There is what we call area delimitation which combines quite a bit of space-derived information with a combination of vector diagrams which is land routing, digital elevation data and multi-spectral imagery. We can delimit the terrain based on various characteristics to help with such missions as looking for a Scud, and you wanted to target that launcher. We know that Scuds are on fairly heavy mobile trailers, and they can not go into steep terrain. We take out all of the steep terrain from a view or if we wanted to take out the heavy forestation, that could be done. You end up with an area delimitation process that allows you to focus on key areas. Combined on a map, it may say “Don t go look in those areas that are red because he is not going to be there.”

We have done the same thing in the air drop business. We did that a couple years ago when we dropped into the Sarajevo area. The mission planners for those drops were taking days to mission plan. Working with the delimiting program, they didn t want to drop into the urban areas because it tends to fall on buildings and people; they didn t want to drop into steep terrain because it tends to tumble and fall into inaccessible areas; and don t drop it into heavily forested areas or into very wet areas. Through that delimitation process, you shrink to an area of at least 600 meters by 600 meters and bingo, in a matter of minutes or at most hours, you have your mission planning completed.

We are working a system for Air Mobility Command, called Combat Track. A big problem in the desert was knowing what we had enroute and keeping track of what was coming by air and by sea as well. We have developed a system to actually label the cargo on board with the scanner codes you ve seen in stores. We can then transmit that information, along with the aircraft position, via satellite communications, to give total enroute visibility on everything that is moving. The user knows what is going to be on that airplane and on what pallet. It is an easy way to track virtually all of your cargo. We are doing the same thing with air refueling. We have proven you can bar code a receiver aircraft. Fuel flow is read off the air refueling probe, and the information is sent with a GPS position to the Air Operations Center, and they know which aircraft got how much fuel and who is going to get to the target on time and when.
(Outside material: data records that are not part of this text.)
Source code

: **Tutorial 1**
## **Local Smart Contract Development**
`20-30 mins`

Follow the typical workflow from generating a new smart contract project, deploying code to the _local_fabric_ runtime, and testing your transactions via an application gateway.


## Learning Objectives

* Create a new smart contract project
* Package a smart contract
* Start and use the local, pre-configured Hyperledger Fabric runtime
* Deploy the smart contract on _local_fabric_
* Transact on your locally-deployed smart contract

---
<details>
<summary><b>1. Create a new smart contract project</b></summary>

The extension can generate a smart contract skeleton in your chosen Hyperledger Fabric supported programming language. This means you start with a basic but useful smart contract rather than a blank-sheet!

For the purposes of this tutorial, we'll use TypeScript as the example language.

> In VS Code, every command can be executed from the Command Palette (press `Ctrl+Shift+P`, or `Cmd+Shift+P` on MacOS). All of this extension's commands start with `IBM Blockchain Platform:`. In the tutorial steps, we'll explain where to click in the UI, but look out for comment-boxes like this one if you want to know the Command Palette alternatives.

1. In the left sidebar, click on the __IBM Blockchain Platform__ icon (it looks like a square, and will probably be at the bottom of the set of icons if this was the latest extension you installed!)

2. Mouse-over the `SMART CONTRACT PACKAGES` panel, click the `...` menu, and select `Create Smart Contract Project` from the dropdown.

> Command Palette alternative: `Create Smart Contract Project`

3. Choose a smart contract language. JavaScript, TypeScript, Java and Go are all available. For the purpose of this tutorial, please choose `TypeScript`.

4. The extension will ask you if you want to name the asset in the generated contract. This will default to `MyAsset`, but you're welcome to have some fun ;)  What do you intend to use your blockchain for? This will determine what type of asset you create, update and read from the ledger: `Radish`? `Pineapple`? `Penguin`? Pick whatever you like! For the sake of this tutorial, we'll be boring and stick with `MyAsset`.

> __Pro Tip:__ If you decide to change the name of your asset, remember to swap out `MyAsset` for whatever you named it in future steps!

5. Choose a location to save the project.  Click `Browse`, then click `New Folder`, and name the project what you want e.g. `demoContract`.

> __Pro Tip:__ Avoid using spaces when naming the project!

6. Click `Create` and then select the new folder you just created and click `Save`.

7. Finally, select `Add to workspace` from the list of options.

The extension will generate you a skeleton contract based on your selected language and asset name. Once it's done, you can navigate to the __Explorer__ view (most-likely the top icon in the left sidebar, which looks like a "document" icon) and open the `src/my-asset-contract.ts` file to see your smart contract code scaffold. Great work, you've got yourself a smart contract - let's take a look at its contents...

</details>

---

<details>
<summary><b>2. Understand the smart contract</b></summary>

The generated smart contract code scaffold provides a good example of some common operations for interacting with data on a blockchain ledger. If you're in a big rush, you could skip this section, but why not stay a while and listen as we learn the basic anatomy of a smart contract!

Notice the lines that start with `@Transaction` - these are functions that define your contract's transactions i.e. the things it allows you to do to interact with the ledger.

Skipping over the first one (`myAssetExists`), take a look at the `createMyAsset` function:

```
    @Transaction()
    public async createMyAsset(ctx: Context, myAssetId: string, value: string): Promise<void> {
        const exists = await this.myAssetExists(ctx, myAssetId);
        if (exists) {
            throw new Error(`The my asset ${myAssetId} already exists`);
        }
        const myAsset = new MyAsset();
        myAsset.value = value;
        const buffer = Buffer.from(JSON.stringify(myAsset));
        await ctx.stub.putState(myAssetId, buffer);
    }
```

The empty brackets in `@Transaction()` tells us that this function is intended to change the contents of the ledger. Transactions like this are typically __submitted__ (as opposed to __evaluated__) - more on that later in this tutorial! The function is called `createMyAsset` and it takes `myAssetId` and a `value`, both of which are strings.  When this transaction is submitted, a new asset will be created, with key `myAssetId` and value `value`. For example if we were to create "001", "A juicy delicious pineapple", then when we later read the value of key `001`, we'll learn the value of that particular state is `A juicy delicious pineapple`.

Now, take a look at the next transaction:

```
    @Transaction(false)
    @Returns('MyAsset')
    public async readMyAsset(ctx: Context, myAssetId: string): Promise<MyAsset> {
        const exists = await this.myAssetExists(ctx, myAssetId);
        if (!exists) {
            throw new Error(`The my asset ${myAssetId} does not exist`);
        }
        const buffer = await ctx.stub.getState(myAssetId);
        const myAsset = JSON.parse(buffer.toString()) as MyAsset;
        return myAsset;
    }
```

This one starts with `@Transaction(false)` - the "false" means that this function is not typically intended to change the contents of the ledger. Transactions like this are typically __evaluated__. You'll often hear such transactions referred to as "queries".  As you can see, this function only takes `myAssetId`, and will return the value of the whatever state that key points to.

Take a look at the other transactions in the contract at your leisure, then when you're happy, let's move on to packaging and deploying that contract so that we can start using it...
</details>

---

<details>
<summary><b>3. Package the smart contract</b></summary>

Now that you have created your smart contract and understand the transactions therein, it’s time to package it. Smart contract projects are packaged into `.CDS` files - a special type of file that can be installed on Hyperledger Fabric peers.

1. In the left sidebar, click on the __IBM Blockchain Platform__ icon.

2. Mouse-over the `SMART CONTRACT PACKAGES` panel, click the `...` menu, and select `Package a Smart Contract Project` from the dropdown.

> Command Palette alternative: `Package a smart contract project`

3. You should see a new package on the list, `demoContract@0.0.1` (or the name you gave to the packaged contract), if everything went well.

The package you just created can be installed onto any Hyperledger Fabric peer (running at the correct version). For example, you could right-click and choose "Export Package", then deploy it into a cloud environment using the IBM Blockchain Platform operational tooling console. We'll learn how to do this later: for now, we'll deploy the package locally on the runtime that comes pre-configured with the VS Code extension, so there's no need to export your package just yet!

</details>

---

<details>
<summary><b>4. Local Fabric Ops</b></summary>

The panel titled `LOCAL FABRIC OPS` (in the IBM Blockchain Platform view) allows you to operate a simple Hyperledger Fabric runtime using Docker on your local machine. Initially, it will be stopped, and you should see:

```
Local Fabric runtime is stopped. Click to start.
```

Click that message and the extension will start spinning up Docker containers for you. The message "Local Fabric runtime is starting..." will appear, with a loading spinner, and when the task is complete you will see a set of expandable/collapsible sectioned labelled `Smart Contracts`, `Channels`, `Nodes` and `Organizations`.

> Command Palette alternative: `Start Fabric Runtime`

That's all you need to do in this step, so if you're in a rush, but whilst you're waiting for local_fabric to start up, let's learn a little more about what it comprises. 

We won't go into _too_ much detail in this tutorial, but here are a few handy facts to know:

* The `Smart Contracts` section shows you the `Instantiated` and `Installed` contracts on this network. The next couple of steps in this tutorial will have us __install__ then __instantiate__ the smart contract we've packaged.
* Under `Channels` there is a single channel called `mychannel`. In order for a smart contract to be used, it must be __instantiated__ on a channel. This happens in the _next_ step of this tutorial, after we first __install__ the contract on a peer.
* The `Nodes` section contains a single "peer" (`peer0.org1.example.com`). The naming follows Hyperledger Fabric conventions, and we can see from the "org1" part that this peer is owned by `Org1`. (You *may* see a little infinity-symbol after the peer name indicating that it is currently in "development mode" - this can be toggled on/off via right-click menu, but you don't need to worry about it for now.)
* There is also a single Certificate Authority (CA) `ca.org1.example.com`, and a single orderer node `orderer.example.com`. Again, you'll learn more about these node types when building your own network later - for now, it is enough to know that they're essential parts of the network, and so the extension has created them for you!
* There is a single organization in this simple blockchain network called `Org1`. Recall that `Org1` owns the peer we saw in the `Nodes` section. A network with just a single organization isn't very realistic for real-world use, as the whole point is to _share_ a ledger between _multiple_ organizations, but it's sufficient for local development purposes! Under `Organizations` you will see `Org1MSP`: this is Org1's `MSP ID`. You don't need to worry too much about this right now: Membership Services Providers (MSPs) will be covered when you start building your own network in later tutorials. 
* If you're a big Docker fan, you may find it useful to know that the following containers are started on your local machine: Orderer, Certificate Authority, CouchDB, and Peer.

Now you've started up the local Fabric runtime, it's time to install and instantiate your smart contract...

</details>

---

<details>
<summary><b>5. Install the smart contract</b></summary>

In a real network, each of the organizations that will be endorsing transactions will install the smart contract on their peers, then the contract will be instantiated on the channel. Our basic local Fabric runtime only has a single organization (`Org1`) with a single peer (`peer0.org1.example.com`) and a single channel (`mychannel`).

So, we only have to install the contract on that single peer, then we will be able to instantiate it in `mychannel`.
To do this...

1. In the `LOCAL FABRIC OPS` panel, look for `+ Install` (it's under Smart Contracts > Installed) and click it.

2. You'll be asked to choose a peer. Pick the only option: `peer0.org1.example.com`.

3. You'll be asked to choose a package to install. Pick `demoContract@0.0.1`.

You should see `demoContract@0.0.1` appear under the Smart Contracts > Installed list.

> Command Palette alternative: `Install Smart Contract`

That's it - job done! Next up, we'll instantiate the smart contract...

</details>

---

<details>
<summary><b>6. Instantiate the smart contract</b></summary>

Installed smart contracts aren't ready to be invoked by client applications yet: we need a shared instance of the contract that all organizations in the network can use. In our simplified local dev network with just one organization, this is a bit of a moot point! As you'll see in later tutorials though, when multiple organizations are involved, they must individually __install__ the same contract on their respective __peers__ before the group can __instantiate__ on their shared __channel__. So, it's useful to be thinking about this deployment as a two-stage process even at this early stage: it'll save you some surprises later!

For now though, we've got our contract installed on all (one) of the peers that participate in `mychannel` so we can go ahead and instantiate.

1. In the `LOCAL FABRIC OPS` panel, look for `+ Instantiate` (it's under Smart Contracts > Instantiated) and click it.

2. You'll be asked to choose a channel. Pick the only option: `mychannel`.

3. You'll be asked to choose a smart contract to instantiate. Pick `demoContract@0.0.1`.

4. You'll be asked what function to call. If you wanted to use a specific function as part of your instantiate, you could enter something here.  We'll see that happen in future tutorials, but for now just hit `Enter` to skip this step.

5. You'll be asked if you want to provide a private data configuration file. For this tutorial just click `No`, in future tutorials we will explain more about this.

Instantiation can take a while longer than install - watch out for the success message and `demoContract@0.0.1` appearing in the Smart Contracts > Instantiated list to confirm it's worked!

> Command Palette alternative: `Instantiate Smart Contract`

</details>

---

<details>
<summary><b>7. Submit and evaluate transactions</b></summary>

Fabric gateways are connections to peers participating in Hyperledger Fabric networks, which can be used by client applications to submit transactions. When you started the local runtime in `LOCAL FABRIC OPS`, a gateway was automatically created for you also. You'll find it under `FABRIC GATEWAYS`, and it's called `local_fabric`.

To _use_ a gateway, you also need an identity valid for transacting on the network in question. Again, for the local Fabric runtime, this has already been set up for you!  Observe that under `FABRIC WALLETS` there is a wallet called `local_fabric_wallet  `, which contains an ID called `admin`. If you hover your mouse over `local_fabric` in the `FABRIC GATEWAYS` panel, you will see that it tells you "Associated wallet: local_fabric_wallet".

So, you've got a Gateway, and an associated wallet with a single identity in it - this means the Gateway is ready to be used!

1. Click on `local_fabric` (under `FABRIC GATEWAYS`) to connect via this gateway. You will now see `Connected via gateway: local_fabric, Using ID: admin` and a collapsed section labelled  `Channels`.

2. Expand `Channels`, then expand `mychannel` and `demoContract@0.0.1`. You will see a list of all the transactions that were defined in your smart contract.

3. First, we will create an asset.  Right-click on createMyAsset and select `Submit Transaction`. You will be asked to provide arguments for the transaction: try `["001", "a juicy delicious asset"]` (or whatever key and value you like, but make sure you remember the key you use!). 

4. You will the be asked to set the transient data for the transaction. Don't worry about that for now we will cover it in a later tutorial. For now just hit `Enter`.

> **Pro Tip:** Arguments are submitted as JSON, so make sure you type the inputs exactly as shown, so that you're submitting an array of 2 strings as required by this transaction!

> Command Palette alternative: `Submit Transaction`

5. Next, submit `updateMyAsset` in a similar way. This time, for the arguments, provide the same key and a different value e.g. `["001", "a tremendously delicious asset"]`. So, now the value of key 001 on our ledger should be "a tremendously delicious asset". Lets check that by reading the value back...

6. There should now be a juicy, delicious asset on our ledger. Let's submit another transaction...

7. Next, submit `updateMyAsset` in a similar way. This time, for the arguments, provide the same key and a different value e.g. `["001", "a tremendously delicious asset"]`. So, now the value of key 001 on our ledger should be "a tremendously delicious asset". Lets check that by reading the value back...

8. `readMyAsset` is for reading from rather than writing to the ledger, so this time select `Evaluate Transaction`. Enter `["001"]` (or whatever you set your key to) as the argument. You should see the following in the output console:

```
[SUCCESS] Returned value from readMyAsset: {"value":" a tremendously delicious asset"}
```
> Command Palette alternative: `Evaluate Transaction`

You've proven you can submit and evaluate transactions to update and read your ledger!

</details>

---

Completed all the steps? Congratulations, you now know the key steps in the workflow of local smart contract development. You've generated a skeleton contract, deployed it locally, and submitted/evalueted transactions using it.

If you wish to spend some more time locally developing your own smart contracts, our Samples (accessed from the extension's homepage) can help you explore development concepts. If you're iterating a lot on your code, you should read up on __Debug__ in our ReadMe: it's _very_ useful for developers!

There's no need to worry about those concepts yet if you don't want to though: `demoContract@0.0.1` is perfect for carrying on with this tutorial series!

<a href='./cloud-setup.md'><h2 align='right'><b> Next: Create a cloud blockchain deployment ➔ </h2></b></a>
Those are some of the military applications, trying to get space-based information into normal, routine air operations.

The Secretary has also told us to concentrate on commercial cooperation. We are activating a space port in California to complement the space port in Florida. This allows commercial customers to use these immense DoD facilities to launch commercial payloads. It is the same as not having to build your own airport to launch your aircraft. Building the infrastructure to launch is prohibitively expensive, so it is a great commercial cooperation effort.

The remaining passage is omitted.